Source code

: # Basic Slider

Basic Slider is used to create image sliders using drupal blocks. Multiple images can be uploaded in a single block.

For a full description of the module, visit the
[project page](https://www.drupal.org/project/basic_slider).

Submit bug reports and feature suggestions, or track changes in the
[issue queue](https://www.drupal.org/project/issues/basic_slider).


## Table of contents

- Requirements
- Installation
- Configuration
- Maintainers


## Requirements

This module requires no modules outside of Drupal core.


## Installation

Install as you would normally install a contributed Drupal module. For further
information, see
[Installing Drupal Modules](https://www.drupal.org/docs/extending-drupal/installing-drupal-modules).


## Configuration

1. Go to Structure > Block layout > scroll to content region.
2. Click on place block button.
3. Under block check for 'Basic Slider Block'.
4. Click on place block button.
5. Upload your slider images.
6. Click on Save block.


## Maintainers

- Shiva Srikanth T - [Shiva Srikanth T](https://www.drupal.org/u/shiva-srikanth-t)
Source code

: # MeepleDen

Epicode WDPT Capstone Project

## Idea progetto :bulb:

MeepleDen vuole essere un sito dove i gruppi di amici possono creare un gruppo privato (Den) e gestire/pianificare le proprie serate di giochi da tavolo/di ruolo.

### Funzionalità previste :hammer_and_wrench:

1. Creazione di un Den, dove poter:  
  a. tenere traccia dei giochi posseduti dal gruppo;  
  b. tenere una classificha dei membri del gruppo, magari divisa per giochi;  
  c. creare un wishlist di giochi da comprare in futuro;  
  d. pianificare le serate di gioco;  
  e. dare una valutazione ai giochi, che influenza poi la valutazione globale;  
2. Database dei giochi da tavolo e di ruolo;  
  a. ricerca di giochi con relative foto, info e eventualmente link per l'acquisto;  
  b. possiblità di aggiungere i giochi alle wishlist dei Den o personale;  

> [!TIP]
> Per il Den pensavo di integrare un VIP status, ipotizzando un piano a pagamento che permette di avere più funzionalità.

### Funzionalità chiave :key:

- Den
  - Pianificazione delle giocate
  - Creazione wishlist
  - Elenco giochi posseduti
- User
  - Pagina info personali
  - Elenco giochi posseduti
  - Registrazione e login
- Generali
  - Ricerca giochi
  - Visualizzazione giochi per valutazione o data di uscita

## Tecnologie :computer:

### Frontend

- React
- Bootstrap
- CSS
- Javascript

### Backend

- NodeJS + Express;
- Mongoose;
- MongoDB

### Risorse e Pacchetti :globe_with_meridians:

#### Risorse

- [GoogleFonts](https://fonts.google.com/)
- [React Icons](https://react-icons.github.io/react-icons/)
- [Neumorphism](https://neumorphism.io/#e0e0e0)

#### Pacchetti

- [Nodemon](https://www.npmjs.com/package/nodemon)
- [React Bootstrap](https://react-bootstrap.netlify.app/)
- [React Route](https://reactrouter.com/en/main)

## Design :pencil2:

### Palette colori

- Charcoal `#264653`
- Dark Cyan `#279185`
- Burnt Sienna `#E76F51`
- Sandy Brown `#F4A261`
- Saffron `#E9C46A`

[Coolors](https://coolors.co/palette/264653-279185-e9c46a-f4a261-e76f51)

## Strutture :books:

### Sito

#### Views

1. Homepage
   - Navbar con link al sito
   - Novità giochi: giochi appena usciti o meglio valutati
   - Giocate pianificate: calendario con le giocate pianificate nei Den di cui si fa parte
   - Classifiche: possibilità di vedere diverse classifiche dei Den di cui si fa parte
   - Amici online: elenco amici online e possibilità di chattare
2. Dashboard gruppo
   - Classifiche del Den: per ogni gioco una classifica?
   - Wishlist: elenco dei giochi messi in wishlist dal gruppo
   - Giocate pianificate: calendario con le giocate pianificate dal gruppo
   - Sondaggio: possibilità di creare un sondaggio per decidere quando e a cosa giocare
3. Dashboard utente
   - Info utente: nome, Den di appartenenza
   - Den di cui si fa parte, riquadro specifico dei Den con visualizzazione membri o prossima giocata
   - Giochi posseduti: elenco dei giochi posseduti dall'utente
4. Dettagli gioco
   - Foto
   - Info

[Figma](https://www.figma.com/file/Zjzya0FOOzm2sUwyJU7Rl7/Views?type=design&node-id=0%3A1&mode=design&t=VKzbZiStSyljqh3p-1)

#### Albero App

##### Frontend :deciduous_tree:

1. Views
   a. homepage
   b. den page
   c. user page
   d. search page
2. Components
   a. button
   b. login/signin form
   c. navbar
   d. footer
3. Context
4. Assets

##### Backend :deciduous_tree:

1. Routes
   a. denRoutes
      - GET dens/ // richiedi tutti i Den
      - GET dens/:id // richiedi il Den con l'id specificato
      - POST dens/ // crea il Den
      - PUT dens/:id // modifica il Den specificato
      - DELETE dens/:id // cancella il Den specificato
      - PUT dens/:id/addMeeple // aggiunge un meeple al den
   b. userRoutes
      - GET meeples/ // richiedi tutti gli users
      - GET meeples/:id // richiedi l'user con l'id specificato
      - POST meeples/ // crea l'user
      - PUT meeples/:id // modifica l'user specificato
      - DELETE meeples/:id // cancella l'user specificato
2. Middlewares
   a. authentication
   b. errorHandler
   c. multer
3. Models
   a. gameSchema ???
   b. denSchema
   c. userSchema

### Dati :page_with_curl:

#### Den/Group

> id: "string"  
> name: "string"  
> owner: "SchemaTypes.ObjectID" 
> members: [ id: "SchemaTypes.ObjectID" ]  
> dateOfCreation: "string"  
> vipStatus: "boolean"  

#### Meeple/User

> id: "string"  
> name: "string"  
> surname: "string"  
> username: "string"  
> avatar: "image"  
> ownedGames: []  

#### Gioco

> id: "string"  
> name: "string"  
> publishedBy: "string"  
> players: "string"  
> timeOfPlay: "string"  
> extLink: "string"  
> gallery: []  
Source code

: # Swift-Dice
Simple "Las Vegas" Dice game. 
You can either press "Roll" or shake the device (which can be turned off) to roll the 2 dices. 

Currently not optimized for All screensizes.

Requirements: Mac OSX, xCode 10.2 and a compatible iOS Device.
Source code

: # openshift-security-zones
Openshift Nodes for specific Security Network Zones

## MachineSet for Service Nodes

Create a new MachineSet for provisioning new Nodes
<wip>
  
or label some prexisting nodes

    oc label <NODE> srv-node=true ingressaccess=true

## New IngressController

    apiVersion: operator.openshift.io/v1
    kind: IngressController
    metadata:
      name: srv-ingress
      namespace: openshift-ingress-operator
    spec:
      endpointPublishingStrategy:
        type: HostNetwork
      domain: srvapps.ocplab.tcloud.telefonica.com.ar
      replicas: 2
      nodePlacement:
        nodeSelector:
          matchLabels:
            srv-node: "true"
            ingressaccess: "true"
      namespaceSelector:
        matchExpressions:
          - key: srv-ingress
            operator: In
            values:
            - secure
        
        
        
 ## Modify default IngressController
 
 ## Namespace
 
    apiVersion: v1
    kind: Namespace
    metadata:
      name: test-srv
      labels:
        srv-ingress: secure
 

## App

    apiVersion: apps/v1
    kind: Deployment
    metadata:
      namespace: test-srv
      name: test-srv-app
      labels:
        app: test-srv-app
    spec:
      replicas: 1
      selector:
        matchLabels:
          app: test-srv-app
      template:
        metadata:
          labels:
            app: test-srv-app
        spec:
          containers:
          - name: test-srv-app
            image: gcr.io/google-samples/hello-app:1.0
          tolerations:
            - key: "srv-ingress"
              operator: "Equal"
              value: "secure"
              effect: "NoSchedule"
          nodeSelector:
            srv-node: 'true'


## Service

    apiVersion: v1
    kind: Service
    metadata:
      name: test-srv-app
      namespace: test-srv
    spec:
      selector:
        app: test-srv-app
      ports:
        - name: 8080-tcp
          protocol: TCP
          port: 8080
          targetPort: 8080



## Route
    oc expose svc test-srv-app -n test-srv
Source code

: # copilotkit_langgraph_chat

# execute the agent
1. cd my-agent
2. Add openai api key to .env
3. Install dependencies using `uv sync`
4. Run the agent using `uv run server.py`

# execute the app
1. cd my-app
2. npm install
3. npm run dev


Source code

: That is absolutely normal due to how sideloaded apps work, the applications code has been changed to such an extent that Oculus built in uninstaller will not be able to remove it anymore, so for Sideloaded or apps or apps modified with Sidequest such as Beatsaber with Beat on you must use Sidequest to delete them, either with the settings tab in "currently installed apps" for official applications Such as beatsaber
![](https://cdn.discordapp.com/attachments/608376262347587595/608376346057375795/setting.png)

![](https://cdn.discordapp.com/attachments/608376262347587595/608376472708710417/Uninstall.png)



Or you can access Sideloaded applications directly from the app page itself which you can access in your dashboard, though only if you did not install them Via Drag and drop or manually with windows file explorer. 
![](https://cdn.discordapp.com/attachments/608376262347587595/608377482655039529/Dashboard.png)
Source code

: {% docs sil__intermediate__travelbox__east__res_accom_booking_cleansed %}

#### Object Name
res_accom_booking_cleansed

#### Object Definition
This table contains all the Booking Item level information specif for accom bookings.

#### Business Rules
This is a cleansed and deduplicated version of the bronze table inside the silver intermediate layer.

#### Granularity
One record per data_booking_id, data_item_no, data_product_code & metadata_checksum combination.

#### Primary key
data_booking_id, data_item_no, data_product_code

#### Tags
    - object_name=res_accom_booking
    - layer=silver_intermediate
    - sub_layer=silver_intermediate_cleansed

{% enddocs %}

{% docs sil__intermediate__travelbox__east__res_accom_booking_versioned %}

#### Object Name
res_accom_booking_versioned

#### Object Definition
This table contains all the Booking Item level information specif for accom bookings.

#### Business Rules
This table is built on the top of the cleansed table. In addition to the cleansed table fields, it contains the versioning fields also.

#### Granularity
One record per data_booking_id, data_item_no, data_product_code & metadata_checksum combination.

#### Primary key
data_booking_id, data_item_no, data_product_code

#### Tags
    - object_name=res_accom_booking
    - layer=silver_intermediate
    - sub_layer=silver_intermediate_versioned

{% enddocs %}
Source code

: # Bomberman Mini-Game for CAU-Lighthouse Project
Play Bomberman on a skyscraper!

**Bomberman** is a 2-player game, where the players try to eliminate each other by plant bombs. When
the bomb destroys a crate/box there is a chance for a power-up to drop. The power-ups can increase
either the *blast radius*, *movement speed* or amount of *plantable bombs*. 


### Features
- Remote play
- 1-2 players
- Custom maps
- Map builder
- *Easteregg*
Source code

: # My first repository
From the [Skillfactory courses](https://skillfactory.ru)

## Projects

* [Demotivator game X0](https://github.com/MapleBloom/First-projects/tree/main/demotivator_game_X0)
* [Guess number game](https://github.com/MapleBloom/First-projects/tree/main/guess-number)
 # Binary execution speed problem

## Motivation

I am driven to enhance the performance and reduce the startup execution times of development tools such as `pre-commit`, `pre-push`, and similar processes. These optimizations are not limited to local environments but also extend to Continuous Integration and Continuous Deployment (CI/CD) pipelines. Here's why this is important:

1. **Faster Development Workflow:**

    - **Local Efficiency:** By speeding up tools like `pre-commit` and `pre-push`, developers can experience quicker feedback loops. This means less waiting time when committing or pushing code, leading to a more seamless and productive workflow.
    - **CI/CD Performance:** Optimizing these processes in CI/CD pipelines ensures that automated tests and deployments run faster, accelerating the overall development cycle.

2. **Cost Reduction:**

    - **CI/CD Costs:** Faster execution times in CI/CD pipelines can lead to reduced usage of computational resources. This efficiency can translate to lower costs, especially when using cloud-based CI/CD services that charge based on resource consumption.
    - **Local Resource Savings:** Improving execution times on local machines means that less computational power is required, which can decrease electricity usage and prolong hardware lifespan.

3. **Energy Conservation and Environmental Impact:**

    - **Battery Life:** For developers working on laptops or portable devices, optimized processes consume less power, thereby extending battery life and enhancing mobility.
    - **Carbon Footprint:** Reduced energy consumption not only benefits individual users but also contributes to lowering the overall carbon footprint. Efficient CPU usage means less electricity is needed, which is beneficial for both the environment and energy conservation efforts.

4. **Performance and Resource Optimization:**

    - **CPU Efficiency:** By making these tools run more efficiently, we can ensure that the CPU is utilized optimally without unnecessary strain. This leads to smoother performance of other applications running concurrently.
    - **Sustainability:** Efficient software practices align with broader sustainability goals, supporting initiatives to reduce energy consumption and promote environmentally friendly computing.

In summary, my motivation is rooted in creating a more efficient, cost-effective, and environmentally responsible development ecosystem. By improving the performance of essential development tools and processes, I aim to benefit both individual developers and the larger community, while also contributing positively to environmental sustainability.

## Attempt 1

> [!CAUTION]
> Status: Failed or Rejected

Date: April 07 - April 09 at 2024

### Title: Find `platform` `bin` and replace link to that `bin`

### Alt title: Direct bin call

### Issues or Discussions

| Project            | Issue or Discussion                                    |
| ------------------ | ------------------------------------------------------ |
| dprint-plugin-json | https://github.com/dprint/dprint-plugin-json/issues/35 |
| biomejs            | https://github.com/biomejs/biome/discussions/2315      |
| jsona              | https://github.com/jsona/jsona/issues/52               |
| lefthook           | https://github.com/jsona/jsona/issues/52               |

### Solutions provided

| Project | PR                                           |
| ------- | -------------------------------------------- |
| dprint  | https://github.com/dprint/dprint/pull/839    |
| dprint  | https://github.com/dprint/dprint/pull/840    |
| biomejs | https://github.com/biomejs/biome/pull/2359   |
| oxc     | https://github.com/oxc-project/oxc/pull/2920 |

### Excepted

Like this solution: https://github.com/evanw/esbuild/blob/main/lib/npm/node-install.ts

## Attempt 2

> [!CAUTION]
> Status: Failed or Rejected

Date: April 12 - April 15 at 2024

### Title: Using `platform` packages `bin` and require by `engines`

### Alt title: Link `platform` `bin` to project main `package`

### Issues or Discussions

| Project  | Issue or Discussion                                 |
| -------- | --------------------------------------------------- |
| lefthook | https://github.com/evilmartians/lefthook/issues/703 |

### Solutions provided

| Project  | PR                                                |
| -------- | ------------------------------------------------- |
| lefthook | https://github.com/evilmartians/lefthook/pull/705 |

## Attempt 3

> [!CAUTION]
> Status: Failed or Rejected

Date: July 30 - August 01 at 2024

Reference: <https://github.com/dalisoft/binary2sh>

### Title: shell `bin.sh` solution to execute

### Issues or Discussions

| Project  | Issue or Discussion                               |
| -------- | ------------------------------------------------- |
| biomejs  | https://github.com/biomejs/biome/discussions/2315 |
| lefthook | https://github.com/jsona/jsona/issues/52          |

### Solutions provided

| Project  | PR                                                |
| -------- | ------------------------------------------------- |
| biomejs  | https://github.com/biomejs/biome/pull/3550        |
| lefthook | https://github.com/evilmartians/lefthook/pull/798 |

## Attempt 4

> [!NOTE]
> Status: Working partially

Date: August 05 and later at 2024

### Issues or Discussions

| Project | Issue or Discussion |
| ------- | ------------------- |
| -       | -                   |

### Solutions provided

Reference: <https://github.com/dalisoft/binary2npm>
..............................
◆ Task requirements ◆
Of the lines in the data, report each one containing the string "images".

◆ Solution to this problem ◆
Basic Slider is used to create image sliders using drupal blocks. Multiple images can be uploaded in a single block.
5. Upload your slider images.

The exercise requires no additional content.